> [Prompt]: Examine the entries and show every line in which the word "leverage" is found.

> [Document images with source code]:
=====

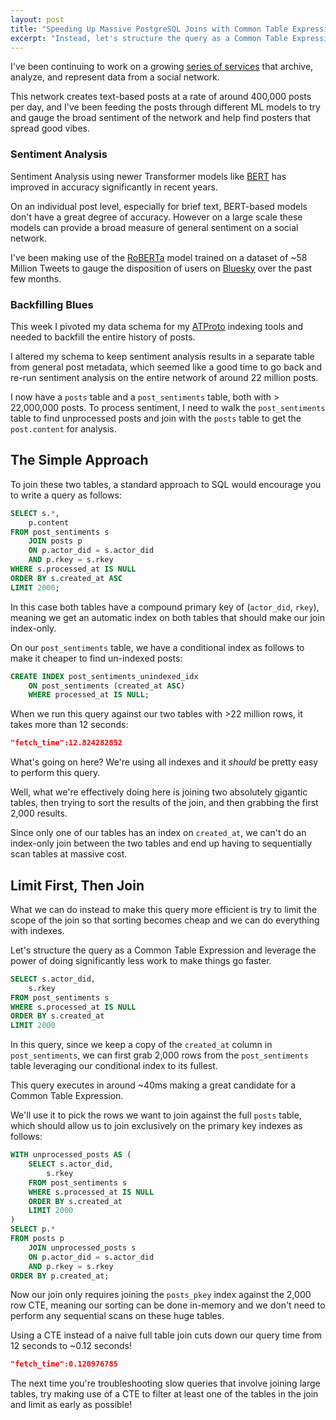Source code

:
 ```yaml
---
layout: post
title: "Speeding Up Massive PostgreSQL Joins with Common Table Expressions"
excerpt: "Instead, let's structure the query as a Common Table Expression and leverage the power of doing significantly less work to make things go faster. Using a CTE instead of a naive full table join cuts down our query time from 12 seconds to ~0.12 seconds!"
---
```


I've been continuing to work on a growing [series of services](https://github.com/ericvolp12/bsky-experiments) that archive, analyze, and represent data from a social network.

This network creates text-based posts at a rate of around 400,000 posts per day, and I've been feeding the posts through different ML models to try and gauge the broad sentiment of the network and help find posters that spread good vibes.

### Sentiment Analysis

Sentiment Analysis using newer Transformer models like [BERT](https://arxiv.org/abs/1810.04805) has improved in accuracy significantly in recent years.

On an individual post level, especially for brief text, BERT-based models don't have a great degree of accuracy. However on a large scale these models can provide a broad measure of general sentiment on a social network.

I've been making use of the [RoBERTa](https://huggingface.co/cardiffnlp/twitter-roberta-base-sentiment) model trained on a dataset of ~58 Million Tweets to gauge the disposition of users on [Bluesky](https://bsky.app/) over the past few months.

### Backfilling Blues

This week I pivoted my data schema for my [ATProto](https://atproto.com/) indexing tools and needed to backfill the entire history of posts.

I altered my schema to keep sentiment analysis results in a separate table from general post metadata, which seemed like a good time to go back and re-run sentiment analysis on the entire network of around 22 million posts.

I now have a `posts` table and a `post_sentiments` table, both with > 22,000,000 posts. To process sentiment, I need to walk the `post_sentiments` table to find unprocessed posts and join with the `posts` table to get the `post.content` for analysis.

## The Simple Approach

To join these two tables, a standard approach to SQL would encourage you to write a query as follows:

```sql
SELECT s.*,
    p.content
FROM post_sentiments s
    JOIN posts p 
    ON p.actor_did = s.actor_did
    AND p.rkey = s.rkey
WHERE s.processed_at IS NULL
ORDER BY s.created_at ASC
LIMIT 2000;
```

In this case both tables have a compound primary key of (`actor_did`, `rkey`), meaning we get an automatic index on both tables that should make our join index-only.

On our `post_sentiments` table, we have a conditional index as follows to make it cheaper to find un-indexed posts:

```sql
CREATE INDEX post_sentiments_unindexed_idx 
    ON post_sentiments (created_at ASC) 
    WHERE processed_at IS NULL;
```

When we run this query against our two tables with >22 million rows, it takes more than 12 seconds:
```json
"fetch_time":12.824282852
```

What's going on here? We're using all indexes and it _should_ be pretty easy to perform this query.

Well, what we're effectively doing here is joining two absolutely gigantic tables, then trying to sort the results of the join, and then grabbing the first 2,000 results.

Since only one of our tables has an index on `created_at`, we can't do an index-only join between the two tables and end up having to sequentially scan tables at massive cost.

## Limit First, Then Join

What we can do instead to make this query more efficient is try to limit the scope of the join so that sorting becomes cheap and we can do everything with indexes.

Let's structure the query as a Common Table Expression and leverage the power of doing significantly less work to make things go faster.

```sql
SELECT s.actor_did,
    s.rkey
FROM post_sentiments s
WHERE s.processed_at IS NULL
ORDER BY s.created_at
LIMIT 2000
```

In this query, since we keep a copy of the `created_at` column in `post_sentiments`, we can first grab 2,000 rows from the `post_sentiments` table leveraging our conditional index to its fullest.

This query executes in around ~40ms making a great candidate for a Common Table Expression.

We'll use it to pick the rows we want to join against the full `posts` table, which should allow us to join exclusively on the primary key indexes as follows:

```sql
WITH unprocessed_posts AS (
    SELECT s.actor_did,
        s.rkey
    FROM post_sentiments s
    WHERE s.processed_at IS NULL
    ORDER BY s.created_at
    LIMIT 2000
)
SELECT p.*
FROM posts p
    JOIN unprocessed_posts s 
    ON p.actor_did = s.actor_did
    AND p.rkey = s.rkey
ORDER BY p.created_at;
```

Now our join only requires joining the `posts_pkey` index against the 2,000 row CTE, meaning our sorting can be done in-memory and we don't need to perform any sequential scans on these huge tables.

Using a CTE instead of a naive full table join cuts down our query time from 12 seconds to ~0.12 seconds!

```json
"fetch_time":0.120976785
```

The next time you're troubleshooting slow queries that involve joining large tables, try making use of a CTE to filter at least one of the tables in the join and limit as early as possible!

=====

> [Exercise output]:
excerpt: "Instead, let's structure the query as a Common Table Expression and leverage the power of doing significantly less work to make things go faster. Using a CTE instead of a naive full table join cuts down our query time from 12 seconds to ~0.12 seconds!"
Let's structure the query as a Common Table Expression and leverage the power of doing significantly less work to make things go faster.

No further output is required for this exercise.